> [Data to process]
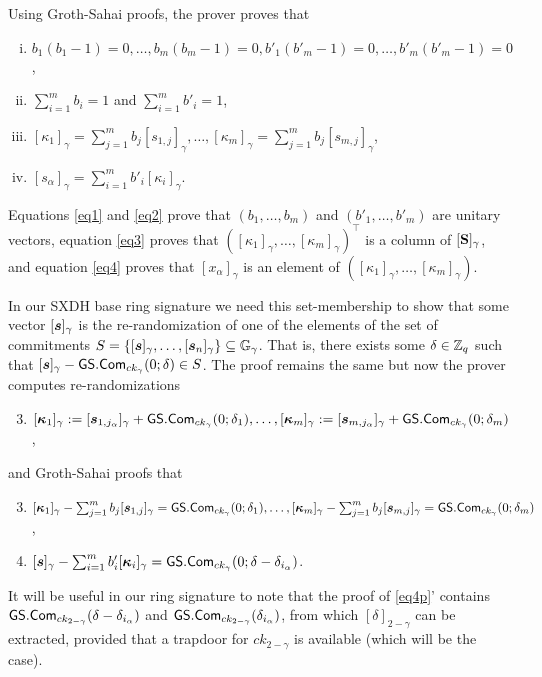 Using Groth-Sahai proofs, the prover proves that
\begin{enumerate}[i.]
\item $b_1(b_1-1)=0,\ldots,b_m(b_m-1)=0,b'_1(b'_m-1)=0,\ldots,b'_m(b'_m-1)=0$,\label{eq1}
\item $\sum_{i=1}^m b_i =1$ and $\sum_{i=1}^m b'_i=1$,\label{eq2}
\item $[\kappa_1]_\gamma=\sum_{j=1}^m b_j [s_{1,j}]_\gamma,\ldots,[\kappa_m]_\gamma=\sum_{j=1}^m b_j[s_{m,j}]_\gamma$,\label{eq3}
\item $[s_\alpha]_\gamma=\sum_{i=1}^m b'_i[\kappa_i]_\gamma$.\label{eq4}
\end{enumerate}
Equations \ref{eq1} and \ref{eq2} prove that $(b_1,\ldots,b_m)$ and $(b'_1,\ldots,b'_m)$ are unitary vectors, equation \ref{eq3} proves that $([\kappa_1]_\gamma,\ldots,[\kappa_m]_\gamma)^\top$ is a column of $[\mathbf{{S}}]_\gamma$, and equation \ref{eq4} proves that $[x_\alpha]_\gamma$ is an element of $([\kappa_1]_\gamma,\ldots,[\kappa_m]_\gamma)$.

In our SXDH base ring signature we need this set-membership to show that some vector $[{\boldsymbol{s}}]_\gamma$ is the re-randomization of one of the elements of the set of commitments $S = \{[{\boldsymbol{s}}]_\gamma,\ldots,[{\boldsymbol{s}}_n]_\gamma\}\subseteq\mathbb{G}_\gamma$. That is, there exists some $\delta\in\mathbb{Z}_q$ such that $[{\boldsymbol{s}}]_\gamma-{\mathsf{GS}}.\mathsf{Com}_{ck_\gamma}(0;\delta)\in S$. The proof remains the same but now
the prover computes re-randomizations
\begin{enumerate}[1'.]
\setcounter{enumi}{2}
\item $[{\boldsymbol{\kappa}}_1]_\gamma:=[{\boldsymbol{s}}_{1,j_\alpha}]_\gamma+{\mathsf{GS}}.\mathsf{Com}_{ck_\gamma}(0;\delta_1),\ldots,[{\boldsymbol{\kappa}}_m]_\gamma:=[{\boldsymbol{s}}_{m,j_\alpha}]_\gamma+{\mathsf{GS}}.\mathsf{Com}_{ck_\gamma}(0;\delta_m)$,
\end{enumerate}
and Groth-Sahai proofs that
\begin{enumerate}[i'.]
\setcounter{enumi}{2}
\item $[{\boldsymbol{\kappa}}_1]_\gamma - \sum_{j=1}^m b_j [{\boldsymbol{s}}_{1,j}]_\gamma = {\mathsf{GS}}.\mathsf{Com}_{ck_\gamma}(0;\delta_1),\ldots,[{\boldsymbol{\kappa}}_m]_\gamma-\sum_{j=1}^m b_j[{\boldsymbol{s}}_{m,j}]_\gamma = {\mathsf{GS}}.\mathsf{Com}_{ck_\gamma}(0;\delta_m)$,\label{eq3p}
\item $[{\boldsymbol{s}}]_\gamma - \sum_{i=1}^m b'_i[{\boldsymbol{\kappa}}_i]_\gamma  = {\mathsf{GS}}.\mathsf{Com}_{ck_\gamma}(0;\delta-\delta_{i_\alpha})$.\label{eq4p}
\end{enumerate}
It will be useful in our ring signature to note that the proof of \ref{eq4p}' contains ${\mathsf{GS}}.\mathsf{Com}_{ck_{2-\gamma}}(\delta-\delta_{i_\alpha})$ and ${\mathsf{GS}}.\mathsf{Com}_{ck_{2-\gamma}}(\delta_{i_\alpha})$, from which $[\delta]_{2-\gamma}$ can be extracted, provided that a trapdoor for $ck_{2-\gamma}$ is available (which will be the case).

> [Brief] Output the data above in full. Skip every picture.

> [Answer area]
 Using Groth-Sahai proofs, the prover proves that
\begin{enumerate}[i.]
\item $b_1(b_1-1)=0,\ldots,b_m(b_m-1)=0,b'_1(b'_m-1)=0,\ldots,b'_m(b'_m-1)=0$,\label{eq1}
\item $\sum_{i=1}^m b_i =1$ and $\sum_{i=1}^m b'_i=1$,\label{eq2}
\item $[\kappa_1]_\gamma=\sum_{j=1}^m b_j [s_{1,j}]_\gamma,\ldots,[\kappa_m]_\gamma=\sum_{j=1}^m b_j[s_{m,j}]_\gamma$,\label{eq3}
\item $[s_\alpha]_\gamma=\sum_{i=1}^m b'_i[\kappa_i]_\gamma$.\label{eq4}
\end{enumerate}
Equations \ref{eq1} and \ref{eq2} prove that $(b_1,\ldots,b_m)$ and $(b'_1,\ldots,b'_m)$ are unitary vectors, equation \ref{eq3} proves that $([\kappa_1]_\gamma,\ldots,[\kappa_m]_\gamma)^\top$ is a column of $[\mathbf{{S}}]_\gamma$, and equation \ref{eq4} proves that $[x_\alpha]_\gamma$ is an element of $([\kappa_1]_\gamma,\ldots,[\kappa_m]_\gamma)$.

In our SXDH base ring signature we need this set-membership to show that some vector $[{\boldsymbol{s}}]_\gamma$ is the re-randomization of one of the elements of the set of commitments $S = \{[{\boldsymbol{s}}]_\gamma,\ldots,[{\boldsymbol{s}}_n]_\gamma\}\subseteq\mathbb{G}_\gamma$. That is, there exists some $\delta\in\mathbb{Z}_q$ such that $[{\boldsymbol{s}}]_\gamma-{\mathsf{GS}}.\mathsf{Com}_{ck_\gamma}(0;\delta)\in S$. The proof remains the same but now
the prover computes re-randomizations
\begin{enumerate}[1'.]
\setcounter{enumi}{2}
\item $[{\boldsymbol{\kappa}}_1]_\gamma:=[{\boldsymbol{s}}_{1,j_\alpha}]_\gamma+{\mathsf{GS}}.\mathsf{Com}_{ck_\gamma}(0;\delta_1),\ldots,[{\boldsymbol{\kappa}}_m]_\gamma:=[{\boldsymbol{s}}_{m,j_\alpha}]_\gamma+{\mathsf{GS}}.\mathsf{Com}_{ck_\gamma}(0;\delta_m)$,
\end{enumerate}
and Groth-Sahai proofs that
\begin{enumerate}[i'.]
\setcounter{enumi}{2}
\item $[{\boldsymbol{\kappa}}_1]_\gamma - \sum_{j=1}^m b_j [{\boldsymbol{s}}_{1,j}]_\gamma = {\mathsf{GS}}.\mathsf{Com}_{ck_\gamma}(0;\delta_1),\ldots,[{\boldsymbol{\kappa}}_m]_\gamma-\sum_{j=1}^m b_j[{\boldsymbol{s}}_{m,j}]_\gamma = {\mathsf{GS}}.\mathsf{Com}_{ck_\gamma}(0;\delta_m)$,\label{eq3p}
\item $[{\boldsymbol{s}}]_\gamma - \sum_{i=1}^m b'_i[{\boldsymbol{\kappa}}_i]_\gamma  = {\mathsf{GS}}.\mathsf{Com}_{ck_\gamma}(0;\delta-\delta_{i_\alpha})$.\label{eq4p}
\end{enumerate}
It will be useful in our ring signature to note that the proof of \ref{eq4p}' contains ${\mathsf{GS}}.\mathsf{Com}_{ck_{2-\gamma}}(\delta-\delta_{i_\alpha})$ and ${\mathsf{GS}}.\mathsf{Com}_{ck_{2-\gamma}}(\delta_{i_\alpha})$, from which $[\delta]_{2-\gamma}$ can be extracted, provided that a trapdoor for $ck_{2-\gamma}$ is available (which will be the case).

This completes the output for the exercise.